Propriété rurale : indices GUT/GEE, calculs de l'ITR, fonction sociale et documents pour évaluer les risques d'expropriation.
La Loi 8.629/1993 exige en général un GUT d'au moins 80 % et un GEE d'au moins 100 % pour le statut productif, sous réserve des critères et exceptions légaux. L'ITR a son propre calcul fiscal et n'impose pas toute propriété improductive à 20 %. La protection contre l'expropriation agraire exige aussi le respect de la fonction sociale, et non les seuls indices de production.
Une terre en friche peut créer des coûts et des risques, mais la propriété n'est pas automatiquement perdue. La fonction sociale comprend l'utilisation rationnelle, la protection de l'environnement, le respect des règles du travail et le bien-être (art. 186 de la Constitution).
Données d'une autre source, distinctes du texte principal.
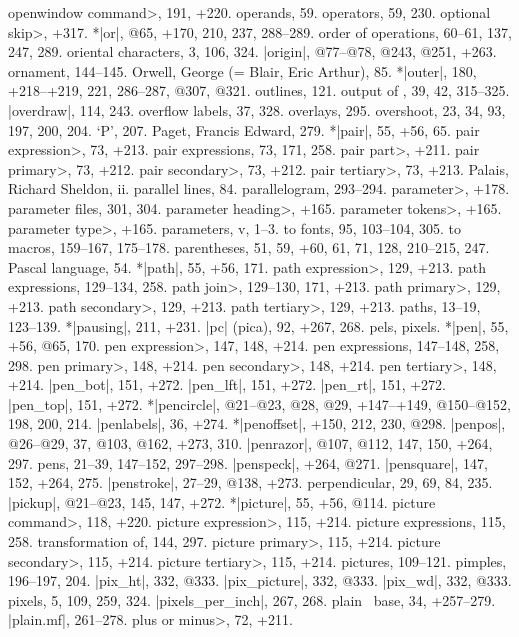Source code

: \<openwindow command>, 191, +220.
operands, 59.
operators, 59, 230.
\<optional skip>, +317.
*|or|, @65, +170, 210, 237, 288--289.
order of operations, 60--61, 137, 247, 289.
oriental characters, 3, 106, 324.
|origin|, @77--@78, @243, @251, +263.
ornament, 144--145.
Orwell, George (= Blair, Eric Arthur), 85.
*|outer|, 180, +218--+219, 221, 286--287, @307, @321.
outlines, 121.
output of \MF, 39, 42, 315--325.
|overdraw|, 114, 243.
overflow labels, 37, 328.
overlays, 295.
overshoot, 23, 34, 93, 197, 200, 204.
\newletter
`P', 207.
Paget, Francis Edward, 279.
*|pair|, 55, +56, 65.
\<pair expression>, 73, +213.
pair expressions, 73, 171, 258.
\<pair part>, +211.
\<pair primary>, 73, +212.
\<pair secondary>, 73, +212.
\<pair tertiary>, 73, +213.
Palais, Richard Sheldon, ii.
parallel lines, 84.
parallelogram, 293--294.
\<parameter>, +178.
parameter files, 301, 304.
\<parameter heading>, +165.
\<parameter tokens>, +165.
\<parameter type>, +165.
parameters, v, 1--3.
\sub to fonts, 95, 103--104, 305.
\sub to macros, 159--167, 175--178.
parentheses, 51, 59, +60, 61, 71, 128, 210--215, 247.
Pascal language, 54.
*|path|, 55, +56, 171.
\<path expression>, 129, +213.
path expressions, 129--134, 258.
\<path join>, 129--130, 171, +213.
\<path primary>, 129, +213.
\<path secondary>, 129, +213.
\<path tertiary>, 129, +213.
paths, 13--19, 123--139.
*|pausing|, 211, +231.
|pc| (pica), 92, +267, 268.
pels, \see pixels.
*|pen|, 55, +56, @65, 170.
\<pen expression>, 147, 148, +214.
pen expressions, 147--148, 258, 298.
\<pen primary>, 148, +214.
\<pen secondary>, 148, +214.
\<pen tertiary>, 148, +214.
|pen_bot|, 151, +272.
|pen_lft|, 151, +272.
|pen_rt|, 151, +272.
|pen_top|, 151, +272.
*|pencircle|, @21--@23, @28, @29, +147--+149, @150--@152, 198, 200, 214.
|penlabels|, 36, +274.
*|penoffset|, +150, 212, 230, @298.
|penpos|, @26--@29, 37, @103, @162, +273, 310.
|penrazor|, @107, @112, 147, 150, +264, 297.
pens, 21--39, 147--152, 297--298.
|penspeck|, +264, @271.
|pensquare|, 147, 152, +264, 275.
|penstroke|, 27--29, @138, +273.
perpendicular, 29, 69, 84, 235.
|pickup|, @21--@23, 145, 147, +272.
*|picture|, 55, +56, @114.
\<picture command>, 118, +220.
\<picture expression>, 115, +214.
picture expressions, 115, 258.
\sub transformation of, 144, 297.
\<picture primary>, 115, +214.
\<picture secondary>, 115, +214.
\<picture tertiary>, 115, +214.
pictures, 109--121.
pimples, 196--197, 204.
|pix_ht|, 332, @333.
|pix_picture|, 332, @333.
|pix_wd|, 332, @333.
pixels, 5, 109, 259, 324.
|pixels_per_inch|, 267, 268.
plain \MF\ base, 34, +257--279.
|plain.mf|, 261--278.
\<plus or minus>, 72, +211.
L'ITR incite à l'usage de la terre par des taux différenciés ; ce n'est pas un loyer de l'État et il n'augmente pas simplement avec le temps. Héritiers et investisseurs devraient surveiller ces aspects de la propriété rurale.
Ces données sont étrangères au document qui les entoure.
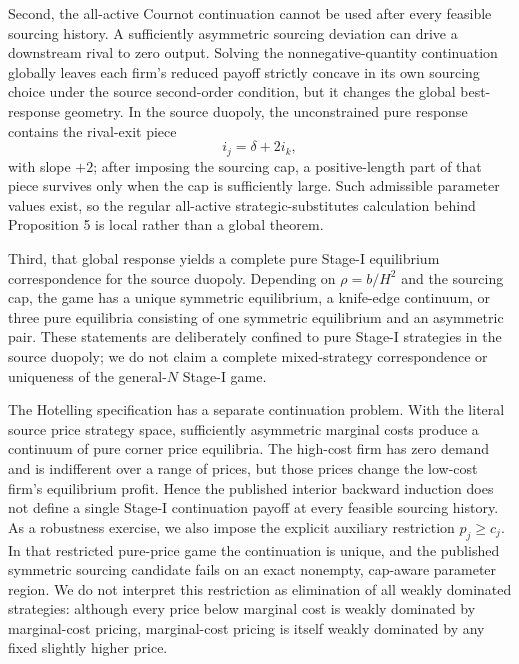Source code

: Second, the all-active Cournot continuation cannot be used after every feasible sourcing history.  A sufficiently asymmetric sourcing deviation can drive a downstream rival to zero output.  Solving the nonnegative-quantity continuation globally leaves each firm's reduced payoff strictly concave in its own sourcing choice under the source second-order condition, but it changes the global best-response geometry.  In the source duopoly, the unconstrained pure response contains the rival-exit piece
\[
i_j=\delta+2i_k,
\]
with slope \(+2\); after imposing the sourcing cap, a positive-length part of that piece survives only when the cap is sufficiently large.  Such admissible parameter values exist, so the regular all-active strategic-substitutes calculation behind Proposition 5 is local rather than a global theorem.

Third, that global response yields a complete pure Stage-I equilibrium correspondence for the source duopoly.  Depending on \(\rho=b/H^2\) and the sourcing cap, the game has a unique symmetric equilibrium, a knife-edge continuum, or three pure equilibria consisting of one symmetric equilibrium and an asymmetric pair.  These statements are deliberately confined to pure Stage-I strategies in the source duopoly; we do not claim a complete mixed-strategy correspondence or uniqueness of the general-\(N\) Stage-I game.

The Hotelling specification has a separate continuation problem.  With the literal source price strategy space, sufficiently asymmetric marginal costs produce a continuum of pure corner price equilibria.  The high-cost firm has zero demand and is indifferent over a range of prices, but those prices change the low-cost firm's equilibrium profit.  Hence the published interior backward induction does not define a single Stage-I continuation payoff at every feasible sourcing history.  As a robustness exercise, we also impose the explicit auxiliary restriction \(p_j\ge c_j\).  In that restricted pure-price game the continuation is unique, and the published symmetric sourcing candidate fails on an exact nonempty, cap-aware parameter region.  We do not interpret this restriction as elimination of all weakly dominated strategies: although every price below marginal cost is weakly dominated by marginal-cost pricing, marginal-cost pricing is itself weakly dominated by any fixed slightly higher price.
Le GUT rapporte la terre effectivement utilisée à la surface exploitable ; le GEE considère la production et les paramètres régionaux selon la Loi 8.629/1993. L'INCRA évalue productivité et fonction sociale. Les exclusions de surface et les exceptions comme la force majeure dûment prouvée, les cas fortuits ou le renouvellement technique des pâturages (art. 6 § 7), et les règles de projet technique, doivent être examinées. L'absence de cultures visibles n'est pas concluante.
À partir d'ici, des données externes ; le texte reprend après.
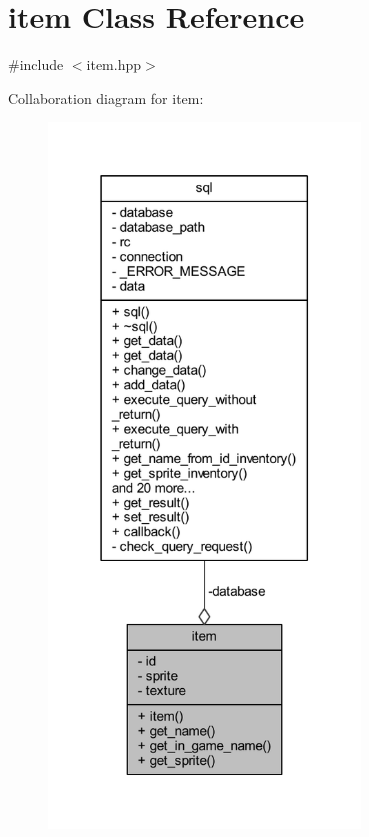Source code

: \hypertarget{classitem}{}\section{item Class Reference}
\label{classitem}


{\ttfamily \#include $<$item.\+hpp$>$}



Collaboration diagram for item\+:
\nopagebreak
\begin{figure}[H]
\begin{center}
\leavevmode
\includegraphics[width=235pt]{classitem__coll__graph}
\end{center}
\end{figure}

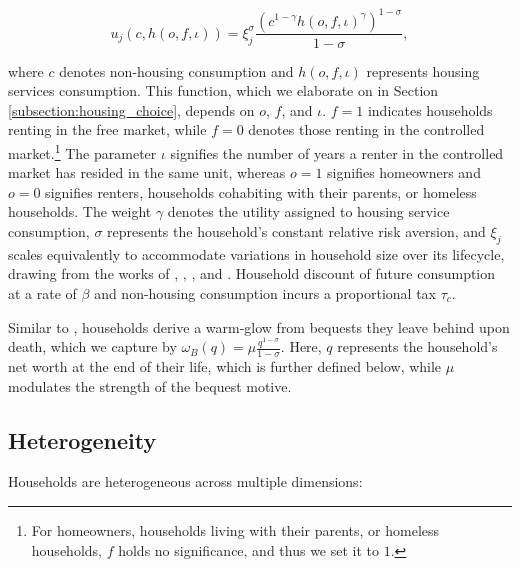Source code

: \documentclass[parskip=full]{article}
\begin{document}
\begin{equation*}
    u_{j}(c,h(o,f,\iota))=\xi_{j}^{\sigma}\frac{\left(c^{1-\gamma} h(o,f,\iota)^{\gamma}\right)^{1-\sigma}}{1-\sigma},
\end{equation*}

\noindent where $c$ denotes non-housing consumption and $h(o,f,\iota)$ represents housing services consumption. This function, which we elaborate on in Section \ref{subsection:housing_choice}, depends on $o$, $f$, and $\iota$. $f=1$ indicates households renting in the free market, while $f=0$ denotes those renting in the controlled market.\footnote{For homeowners, households living with their parents, or homeless households, $f$ holds no significance, and thus we set it to $1$.} The parameter $\iota$ signifies the number of years a renter in the controlled market has resided in the same unit, whereas $o=1$ signifies homeowners and $o=0$ signifies renters, households cohabiting with their parents, or homeless households. The weight $\gamma$ denotes the utility assigned to housing service consumption, $\sigma$ represents the household's constant relative risk aversion, and $\xi_{j}$ scales equivalently to accommodate variations in household size over its lifecycle, drawing from the works of \citet{lm-1980}, \citet{wz-2010}, \citet{xu-2013}, and \citet{rs-2023}. Household discount of future consumption at a rate of $\beta$ and non-housing consumption incurs a proportional tax $\tau_{c}$.

Similar to \citet{cagetti-denardi-2006}, households derive a warm-glow from bequests they leave behind upon death, which we capture by $\omega_{B}(q)=\mu \frac{q^{1-\sigma}}{1-\sigma}$. Here, $q$ represents the household's net worth at the end of their life, which is further defined below, while $\mu$ modulates the strength of the bequest motive.

\subsection{Heterogeneity}

Households are heterogeneous across multiple dimensions:
\end{document}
Combien coûte l'improductivité en ITR ?
L'ITR (Loi 9.393/1996) considère la superficie totale et le taux d'utilisation fiscal (GU), distinct de l'évaluation agraire. Le taux de 20 % s'applique au-delà de 5.000 hectares avec un GU jusqu'à 30 % inclus. Il s'applique à la valeur vénale de la terre nue imposable (VTNt) : le VTN multiplié par la proportion de surface taxable. Bâtiments, installations, améliorations, cultures, pâturages cultivés ou améliorés et forêts plantées sont exclus du VTN. Les exclusions de surface, l'immunité et les exonérations doivent être vérifiées. Avec un GU supérieur à 80 %, les taux vont de 0,03 % à 0,45 % selon la superficie. Le taux n'augmente pas automatiquement chaque année, et cinq ans d'impôt n'équivalent pas nécessairement à la valeur entière de la propriété.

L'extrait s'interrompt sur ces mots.